También él le había producido una impresión tremenda, exigiendo intimidad en ese breve encuentro. ¿Lo despreciaría? Seguramente. Lo que más le gustaba de ella era sido su temple, su manera de notar cada error, como si se estuviese lamentando por el mundo en general, y tratara de corregirlo.

Como si las buenas maneras pudiesen reparar toda la maldad sobre la tierra. ¿Podría reparar a un hombre con el alma tan deshecha como la suya? Ninguna mujer lo había intentado nunca. Su oscura reputación había atraído a las damas en masa. Emma por contra, lo había desaprobado desde el primer momento.

Ella era una Boscastle, una de esas almas fascinantes que ardían con vitalidad. Solo eso ya sería suficiente para explicar su irresistible atractivo. Su mejor amigo, Dominic Breckland, había perdido su corazón con Chloe Boscastle en el peor momento de su vida. Afortunadamente Dominic también había tenido el buen sentido, y la buena fortuna, de casarse con ella. Pero todo la maldita familia rompía corazones inconscientemente, lo mismo que otros respiraban. Lo que explicaba en primer lugar por qué se había visto obligado a defender a Emma.

Aun así, eso no le daba derecho a seducirla. Ella solo estaba cumpliendo con algún sentido del deber, en respuesta a sus actos de hoy. Se había portado como un tonto, y lo habían coronado con una silla Chippendale como premio. Era posible que Emma pudiese curarle la herida, pero todo su decoro no podría arreglar el complicado estado de sus asuntos personales.

Suspiró. ¿Qué pasaría si ella le devolviera al camino recto? ¿No sería eso una victoria para ella? Por supuesto, era imposible. Nadie podía deshacer lo que había llegado a ser. Había sido criado para ser el mejor, aspiraba a lo peor y no podía negar que sus maneras se habían deteriorado con los años.

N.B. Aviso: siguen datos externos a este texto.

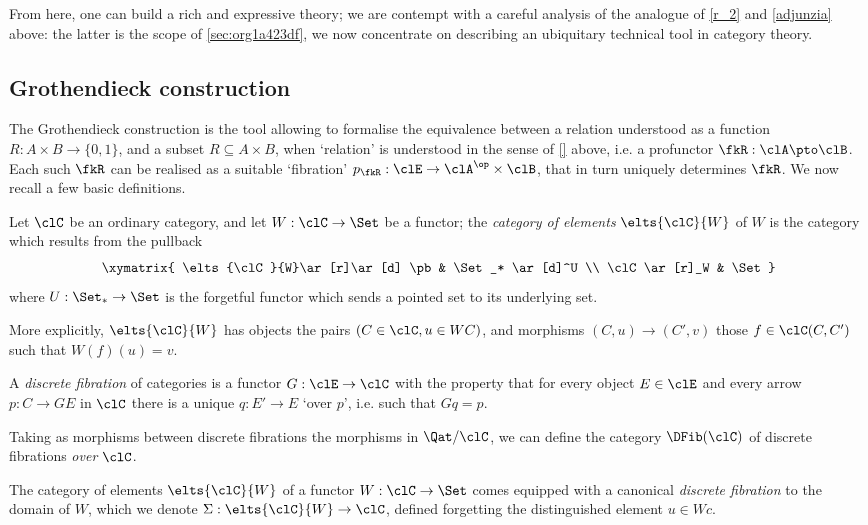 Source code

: \documentclass[a4paper]{../birkjour}
\begin{document}
From here, one can build a rich and expressive theory; we are contempt with a careful analysis of the analogue of \ref{r_2} and \eqref{adjunzia} above: the latter is the scope of \autoref{sec:org1a423df}, we now concentrate on describing an ubiquitary technical tool in category theory.
\subsection{Grothendieck construction}
The Grothendieck construction is the tool allowing to formalise the equivalence between a relation understood as a function $R : A\times B \to \{0,1\}$, and a subset $R\subseteq A\times B$, when `relation' is understood in the sense of \autoref{} above, i.e. a profunctor $\fkR : \clA \pto \clB$. Each such $\fkR$ can be realised as a suitable `fibration' $p_\fkR : \clE \to \clA^\op\times\clB$, that in turn uniquely determines $\fkR$.
We now recall a few basic definitions.
\begin{definition}\label{eltsf}
	Let $\clC$ be an ordinary category, and let $W : \clC\to \Set$ be a functor; the \emph{category of elements} $\elts{\clC}{W}$ of $W$ is the category which results from the pullback
  \[
    \xymatrix{
      \elts{\clC}{W}\ar[r]\ar[d] \pb & \Set_* \ar[d]^U \\
      \clC \ar[r]_W & \Set
    }
  \]
  where $U : \Set_*\to\Set$ is the forgetful functor which sends a pointed set to its underlying set.
  
  More explicitly, $\elts{\clC}{W}$ has objects the pairs $(C\in\clC, u\in WC)$, and morphisms $(C,u)\to (C',v)$ those $f\in \clC(C,C')$ such that $W(f)(u)=v$.
\end{definition}
\begin{definition}
	\label{def:dfib}
	A \emph{discrete fibration} of categories is a functor $G : \clE \to \clC$ with the property that for every object $E\in\clE$ and every arrow $p : C\to GE$ in $\clC$ there is a unique $q : E'\to E$ `over $p$', i.e. such that $Gq=p$.
\end{definition}
Taking as morphisms between discrete fibrations the morphisms in $\Qat/\clC$, we can define the category $\DFib(\clC)$ of discrete fibrations \emph{over} $\clC$.
\begin{proposition}\label{fibelem}
	The category of elements $\elts{\clC}{W}$ of a functor $W : \clC\to \Set$ comes equipped with a canonical \emph{discrete fibration} to the domain of $W$, which we denote $\Sigma : \elts{\clC}{W}\to \clC$, defined forgetting the distinguished element $u\in Wc$.
\end{proposition}
\end{document}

En su anterior profesión, uno tenía muy poca necesidad de etiqueta en esos lugares oscuros, sucios, donde había luchado y amado. Pero con una mujer sensata como Emma, era un asunto completamente distinto. Y en su triste mundo él había podido confiar solo en su ingenio, lo suficiente como para saber reclamar un tesoro cuando lo veía.